What does it mean to belong? When something belongs to someone, it means that person has ownership or title to it. When something belongs to a place, it means that it is accepted there, often making its home there. But I’ve come to think belonging is much more than that after two weeks down under.
On this trip, I was able to visit two museums with significant exhibits of Aboriginal Australians—the Australian Museum in Sydney and the National Museum in Canberra-—as well as a smaller exhibit at the Tasmanian Museum and Art Gallery. They all had well done and provocative presentations. I also started reading Every hill got a story, which presents translations of interviews with the people of Central Australia. Over and over again I saw stories of belonging, of people who belong to land. It is a fierce and deep sentiment among the Aborigines.
I say ‘belong to the land’ intentionally for two reasons. First, there is the history of settler colonialism that often forced the relocation of Aboriginal people. They have struggled long and hard to gain recognition as rightful residents of the land, which was finally recognised in 1977 with the Aboriginal Land Rights Act. Second, there is Aboriginal understanding of belonging. I came to realise that before a Western system of ownership was put in place, the Aboriginal people would not have claimed to be dispossessed of the land by whites, because they would never have claimed to own it. Instead, they belong to the land. It is so much more than ownership. They are the stewards of it; they are the ones who have been given the task to care for it since time immemorial.
The first section of the book Every hill got a story is called “We know every rock in the country – belonging to country”. Country is used without an article—it is not “the country” or “a country”, but just country. In the National Museum’s First Australians exhibit, country is defined as
the land, water, sky, plants, animals, sites and ancestors of a particular place. Created by Dreaming ancestors, it is looked after by their human descendants. People have rights and responsibility in their country, which provides both a spiritual identity and an economic based for survival. Country is sacred. Country is life.
Country is more than land and it is more than something that can be owned.
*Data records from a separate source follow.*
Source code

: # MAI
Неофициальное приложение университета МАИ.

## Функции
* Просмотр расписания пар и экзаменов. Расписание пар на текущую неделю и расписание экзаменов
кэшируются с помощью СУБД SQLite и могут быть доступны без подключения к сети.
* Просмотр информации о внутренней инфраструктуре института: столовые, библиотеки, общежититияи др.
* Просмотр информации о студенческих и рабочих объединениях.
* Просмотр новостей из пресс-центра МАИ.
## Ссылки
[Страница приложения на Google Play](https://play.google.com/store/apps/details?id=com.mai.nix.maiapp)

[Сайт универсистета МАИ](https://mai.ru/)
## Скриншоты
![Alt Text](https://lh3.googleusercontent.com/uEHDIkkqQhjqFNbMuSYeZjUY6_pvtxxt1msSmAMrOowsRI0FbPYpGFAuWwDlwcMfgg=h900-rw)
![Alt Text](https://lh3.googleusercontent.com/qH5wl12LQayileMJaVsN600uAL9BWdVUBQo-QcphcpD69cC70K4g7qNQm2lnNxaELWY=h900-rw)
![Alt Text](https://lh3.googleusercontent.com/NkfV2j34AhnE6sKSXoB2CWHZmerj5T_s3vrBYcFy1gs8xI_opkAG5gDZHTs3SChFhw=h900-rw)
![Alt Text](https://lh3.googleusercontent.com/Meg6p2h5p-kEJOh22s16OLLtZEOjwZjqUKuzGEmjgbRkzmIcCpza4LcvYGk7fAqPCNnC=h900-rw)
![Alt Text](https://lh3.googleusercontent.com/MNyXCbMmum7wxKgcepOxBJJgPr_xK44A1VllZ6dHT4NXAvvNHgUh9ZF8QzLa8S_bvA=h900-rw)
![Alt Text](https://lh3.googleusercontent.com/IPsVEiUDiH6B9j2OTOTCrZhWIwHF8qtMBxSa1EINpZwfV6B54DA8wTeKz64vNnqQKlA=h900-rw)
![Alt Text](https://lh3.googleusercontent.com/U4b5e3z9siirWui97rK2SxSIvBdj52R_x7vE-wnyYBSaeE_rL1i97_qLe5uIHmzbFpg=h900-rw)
As I read through the stories, what I sensed is a people who walk the land, who know the places through stories, and who believe their duty is to care for their country and the stories that make it. The Aboriginal stories and country are intertwined in a way that is so much more than standard narratives of place. Country cannot exist without stories. Yet these are not unchanging stories. If you carefully read them, you see that the people have incorporated introduced animals like rabbits, horses, and camels into their lives and adopted technologies like glass in place of stone.
I had the privilege of visiting the studio of artist Mandy Martin, who with her husband Guy Fitzhardinge, are working with Aboriginal people. Mandy showed us some to the art that the Aboriginal community has been producing in order to tell their environmental stories. Some of the stories had the new things as threatening; others showed them as part of everyday life. All of them invoked a real sense of a relationship with the nonhuman and a sense belonging to country.
Thinking now about the nonhuman objects of my research project, if we say that an animal species belongs somewhere, what are we really saying? Or what about the converse, when we say an animal doesn’t belong?
Perhaps we should conceptualise belonging as to be one with. That’s how it is with the first people of Australia—they are one with. When the beaver reintroduction is proposed, it is because the beaver is understood to be one with the land in Sweden. When muskoxen are excluded from protection and listed as an alien species in Norway it is because they are not one with country. In these examples the quality of integration is so much deeper than a physical presence or even a history. Their belonging, however, is not left up to the animals—the humans are deciding it for them. Therefore how we make those decisions of whether or not an animal is one with country matters. We need to begin critically examining how decisions about nonhuman belonging are based upon certain ideas of the past, ideas about Western science, desires for human benefit, and emotions. Embracing our own role as custodians of country, as a people who belong, makes us responsible to tell the stories of country.